---------- Supplied data
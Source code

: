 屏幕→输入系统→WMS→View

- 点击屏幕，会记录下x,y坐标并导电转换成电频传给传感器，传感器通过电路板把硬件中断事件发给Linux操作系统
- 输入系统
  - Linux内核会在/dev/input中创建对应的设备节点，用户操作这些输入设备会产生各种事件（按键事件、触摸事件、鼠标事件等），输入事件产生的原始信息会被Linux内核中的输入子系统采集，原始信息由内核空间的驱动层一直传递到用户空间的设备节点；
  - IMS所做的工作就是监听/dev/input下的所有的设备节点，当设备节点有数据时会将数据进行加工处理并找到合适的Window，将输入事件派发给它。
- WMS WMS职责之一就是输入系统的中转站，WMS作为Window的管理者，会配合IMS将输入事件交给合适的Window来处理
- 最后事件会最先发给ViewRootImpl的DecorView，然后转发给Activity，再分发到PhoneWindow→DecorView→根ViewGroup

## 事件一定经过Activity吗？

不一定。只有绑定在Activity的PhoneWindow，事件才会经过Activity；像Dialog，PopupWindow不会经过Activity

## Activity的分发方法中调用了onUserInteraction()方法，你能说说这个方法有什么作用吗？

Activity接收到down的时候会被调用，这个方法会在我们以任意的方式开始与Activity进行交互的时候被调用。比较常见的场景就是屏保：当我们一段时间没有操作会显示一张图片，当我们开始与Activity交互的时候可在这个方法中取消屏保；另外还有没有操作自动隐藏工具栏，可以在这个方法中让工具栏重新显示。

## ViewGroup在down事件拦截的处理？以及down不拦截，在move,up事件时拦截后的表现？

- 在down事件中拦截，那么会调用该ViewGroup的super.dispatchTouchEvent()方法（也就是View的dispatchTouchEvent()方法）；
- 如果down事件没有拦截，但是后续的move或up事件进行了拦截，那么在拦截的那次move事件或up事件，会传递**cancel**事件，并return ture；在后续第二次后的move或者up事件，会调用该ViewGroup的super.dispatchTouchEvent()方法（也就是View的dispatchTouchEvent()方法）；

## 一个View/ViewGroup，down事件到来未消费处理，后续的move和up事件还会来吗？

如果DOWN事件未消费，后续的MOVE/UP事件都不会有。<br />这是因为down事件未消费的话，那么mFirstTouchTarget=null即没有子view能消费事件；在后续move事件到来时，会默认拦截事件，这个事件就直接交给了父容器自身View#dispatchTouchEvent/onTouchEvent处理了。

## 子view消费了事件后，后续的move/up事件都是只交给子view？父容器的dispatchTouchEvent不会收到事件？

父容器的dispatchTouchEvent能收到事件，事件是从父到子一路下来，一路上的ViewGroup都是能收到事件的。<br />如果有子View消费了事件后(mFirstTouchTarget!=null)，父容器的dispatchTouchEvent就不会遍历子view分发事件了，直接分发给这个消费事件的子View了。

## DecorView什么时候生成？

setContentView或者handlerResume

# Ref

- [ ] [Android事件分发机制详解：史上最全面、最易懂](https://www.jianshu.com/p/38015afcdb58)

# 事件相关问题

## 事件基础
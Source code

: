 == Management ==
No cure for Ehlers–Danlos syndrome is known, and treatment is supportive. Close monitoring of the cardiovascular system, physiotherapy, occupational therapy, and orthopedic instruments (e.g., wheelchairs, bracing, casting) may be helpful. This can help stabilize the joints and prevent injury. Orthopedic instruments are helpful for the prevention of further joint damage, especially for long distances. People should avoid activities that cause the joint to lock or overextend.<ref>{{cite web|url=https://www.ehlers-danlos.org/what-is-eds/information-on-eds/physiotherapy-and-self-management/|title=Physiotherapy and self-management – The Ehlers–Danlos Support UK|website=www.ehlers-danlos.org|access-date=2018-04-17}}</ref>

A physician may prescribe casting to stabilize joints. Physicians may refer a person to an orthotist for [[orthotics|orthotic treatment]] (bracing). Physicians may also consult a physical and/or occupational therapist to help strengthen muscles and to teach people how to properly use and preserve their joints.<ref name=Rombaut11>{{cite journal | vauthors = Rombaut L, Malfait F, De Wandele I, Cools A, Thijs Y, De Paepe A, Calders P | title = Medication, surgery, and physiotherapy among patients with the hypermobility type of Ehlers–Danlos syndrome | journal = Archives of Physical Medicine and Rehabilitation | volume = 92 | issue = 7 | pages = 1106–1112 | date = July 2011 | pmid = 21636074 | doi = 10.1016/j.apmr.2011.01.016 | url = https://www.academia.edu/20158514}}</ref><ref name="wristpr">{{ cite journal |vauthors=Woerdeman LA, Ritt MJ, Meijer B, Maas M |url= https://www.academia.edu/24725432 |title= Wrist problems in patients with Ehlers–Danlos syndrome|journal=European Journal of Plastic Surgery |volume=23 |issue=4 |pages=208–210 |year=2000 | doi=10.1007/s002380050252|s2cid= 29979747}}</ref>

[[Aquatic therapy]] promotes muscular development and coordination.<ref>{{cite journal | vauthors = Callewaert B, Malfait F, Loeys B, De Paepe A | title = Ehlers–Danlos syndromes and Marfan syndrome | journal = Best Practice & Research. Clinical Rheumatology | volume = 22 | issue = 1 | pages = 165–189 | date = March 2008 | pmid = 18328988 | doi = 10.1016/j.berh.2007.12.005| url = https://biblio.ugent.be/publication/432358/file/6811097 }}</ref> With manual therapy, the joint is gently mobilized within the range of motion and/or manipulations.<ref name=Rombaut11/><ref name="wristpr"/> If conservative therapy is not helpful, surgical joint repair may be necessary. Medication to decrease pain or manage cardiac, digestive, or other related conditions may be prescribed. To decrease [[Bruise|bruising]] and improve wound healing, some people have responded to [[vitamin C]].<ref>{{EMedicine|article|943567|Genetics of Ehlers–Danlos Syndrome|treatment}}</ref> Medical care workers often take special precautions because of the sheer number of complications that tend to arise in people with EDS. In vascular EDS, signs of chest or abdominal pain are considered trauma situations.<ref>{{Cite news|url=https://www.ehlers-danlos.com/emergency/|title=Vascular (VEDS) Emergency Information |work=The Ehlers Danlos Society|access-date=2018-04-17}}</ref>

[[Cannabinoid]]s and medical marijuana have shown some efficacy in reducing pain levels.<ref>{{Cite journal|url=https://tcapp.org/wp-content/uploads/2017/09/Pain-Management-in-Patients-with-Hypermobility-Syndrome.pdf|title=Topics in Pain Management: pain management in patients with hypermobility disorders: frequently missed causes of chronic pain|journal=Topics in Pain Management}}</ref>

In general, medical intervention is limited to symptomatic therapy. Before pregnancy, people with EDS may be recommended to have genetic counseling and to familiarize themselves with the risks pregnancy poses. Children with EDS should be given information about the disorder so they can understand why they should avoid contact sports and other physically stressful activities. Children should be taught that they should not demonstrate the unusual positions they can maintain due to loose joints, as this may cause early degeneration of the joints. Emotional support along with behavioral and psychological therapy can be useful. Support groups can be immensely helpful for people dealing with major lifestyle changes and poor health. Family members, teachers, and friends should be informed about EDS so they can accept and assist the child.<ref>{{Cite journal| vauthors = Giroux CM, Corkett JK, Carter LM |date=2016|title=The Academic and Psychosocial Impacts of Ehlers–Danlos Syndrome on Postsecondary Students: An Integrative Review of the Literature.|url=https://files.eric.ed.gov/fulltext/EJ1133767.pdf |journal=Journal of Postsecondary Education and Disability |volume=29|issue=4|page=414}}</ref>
--------------------
# [Try it]
The lines from the top of the data above down to the line containing "Activity接收到dow" are to be copied exactly; no other line should appear.

# [Answer below]
Source code

: 屏幕→输入系统→WMS→View

- 点击屏幕，会记录下x,y坐标并导电转换成电频传给传感器，传感器通过电路板把硬件中断事件发给Linux操作系统
- 输入系统
  - Linux内核会在/dev/input中创建对应的设备节点，用户操作这些输入设备会产生各种事件（按键事件、触摸事件、鼠标事件等），输入事件产生的原始信息会被Linux内核中的输入子系统采集，原始信息由内核空间的驱动层一直传递到用户空间的设备节点；
  - IMS所做的工作就是监听/dev/input下的所有的设备节点，当设备节点有数据时会将数据进行加工处理并找到合适的Window，将输入事件派发给它。
- WMS WMS职责之一就是输入系统的中转站，WMS作为Window的管理者，会配合IMS将输入事件交给合适的Window来处理
- 最后事件会最先发给ViewRootImpl的DecorView，然后转发给Activity，再分发到PhoneWindow→DecorView→根ViewGroup

## 事件一定经过Activity吗？

不一定。只有绑定在Activity的PhoneWindow，事件才会经过Activity；像Dialog，PopupWindow不会经过Activity

## Activity的分发方法中调用了onUserInteraction()方法，你能说说这个方法有什么作用吗？

Activity接收到down的时候会被调用，这个方法会在我们以任意的方式开始与Activity进行交互的时候被调用。比较常见的场景就是屏保：当我们一段时间没有操作会显示一张图片，当我们开始与Activity交互的时候可在这个方法中取消屏保；另外还有没有操作自动隐藏工具栏，可以在这个方法中让工具栏重新显示。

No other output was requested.